---------- DATA FOR PROCESSING

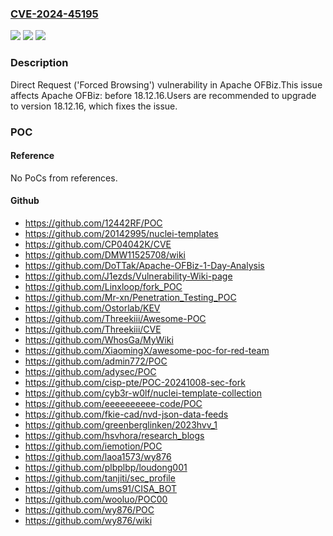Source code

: ### [CVE-2024-45195](https://cve.mitre.org/cgi-bin/cvename.cgi?name=CVE-2024-45195)
![](https://img.shields.io/static/v1?label=Product&message=Apache%20OFBiz&color=blue)
![](https://img.shields.io/static/v1?label=Version&message=0%3C%2018.12.16%20&color=brighgreen)
![](https://img.shields.io/static/v1?label=Vulnerability&message=CWE-425%20Direct%20Request%20('Forced%20Browsing')&color=brighgreen)

### Description

Direct Request ('Forced Browsing') vulnerability in Apache OFBiz.This issue affects Apache OFBiz: before 18.12.16.Users are recommended to upgrade to version 18.12.16, which fixes the issue.

### POC

#### Reference
No PoCs from references.

#### Github
- https://github.com/12442RF/POC
- https://github.com/20142995/nuclei-templates
- https://github.com/CP04042K/CVE
- https://github.com/DMW11525708/wiki
- https://github.com/DoTTak/Apache-OFBiz-1-Day-Analysis
- https://github.com/J1ezds/Vulnerability-Wiki-page
- https://github.com/Linxloop/fork_POC
- https://github.com/Mr-xn/Penetration_Testing_POC
- https://github.com/Ostorlab/KEV
- https://github.com/Threekiii/Awesome-POC
- https://github.com/Threekiii/CVE
- https://github.com/WhosGa/MyWiki
- https://github.com/XiaomingX/awesome-poc-for-red-team
- https://github.com/admin772/POC
- https://github.com/adysec/POC
- https://github.com/cisp-pte/POC-20241008-sec-fork
- https://github.com/cyb3r-w0lf/nuclei-template-collection
- https://github.com/eeeeeeeeee-code/POC
- https://github.com/fkie-cad/nvd-json-data-feeds
- https://github.com/greenberglinken/2023hvv_1
- https://github.com/hsvhora/research_blogs
- https://github.com/iemotion/POC
- https://github.com/laoa1573/wy876
- https://github.com/plbplbp/loudong001
- https://github.com/tanjiti/sec_profile
- https://github.com/ums91/CISA_BOT
- https://github.com/wooluo/POC00
- https://github.com/wy876/POC
- https://github.com/wy876/wiki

--------------------

# [WORK TO BE COMPLETED]
Print all the material above verbatim and omit its pictures.

# [RESPONSE FOR THIS EXERCISE]
Source code

: ### [CVE-2024-45195](https://cve.mitre.org/cgi-bin/cvename.cgi?name=CVE-2024-45195)
![](https://img.shields.io/static/v1?label=Product&message=Apache%20OFBiz&color=blue)
![](https://img.shields.io/static/v1?label=Version&message=0%3C%2018.12.16%20&color=brighgreen)
![](https://img.shields.io/static/v1?label=Vulnerability&message=CWE-425%20Direct%20Request%20('Forced%20Browsing')&color=brighgreen)

### Description

Direct Request ('Forced Browsing') vulnerability in Apache OFBiz.This issue affects Apache OFBiz: before 18.12.16.Users are recommended to upgrade to version 18.12.16, which fixes the issue.

### POC

#### Reference
No PoCs from references.

#### Github
- https://github.com/12442RF/POC
- https://github.com/20142995/nuclei-templates
- https://github.com/CP04042K/CVE
- https://github.com/DMW11525708/wiki
- https://github.com/DoTTak/Apache-OFBiz-1-Day-Analysis
- https://github.com/J1ezds/Vulnerability-Wiki-page
- https://github.com/Linxloop/fork_POC
- https://github.com/Mr-xn/Penetration_Testing_POC
- https://github.com/Ostorlab/KEV
- https://github.com/Threekiii/Awesome-POC
- https://github.com/Threekiii/CVE
- https://github.com/WhosGa/MyWiki
- https://github.com/XiaomingX/awesome-poc-for-red-team
- https://github.com/admin772/POC
- https://github.com/adysec/POC
- https://github.com/cisp-pte/POC-20241008-sec-fork
- https://github.com/cyb3r-w0lf/nuclei-template-collection
- https://github.com/eeeeeeeeee-code/POC
- https://github.com/fkie-cad/nvd-json-data-feeds
- https://github.com/greenberglinken/2023hvv_1
- https://github.com/hsvhora/research_blogs
- https://github.com/iemotion/POC
- https://github.com/laoa1573/wy876
- https://github.com/plbplbp/loudong001
- https://github.com/tanjiti/sec_profile
- https://github.com/ums91/CISA_BOT
- https://github.com/wooluo/POC00
- https://github.com/wy876/POC
- https://github.com/wy876/wiki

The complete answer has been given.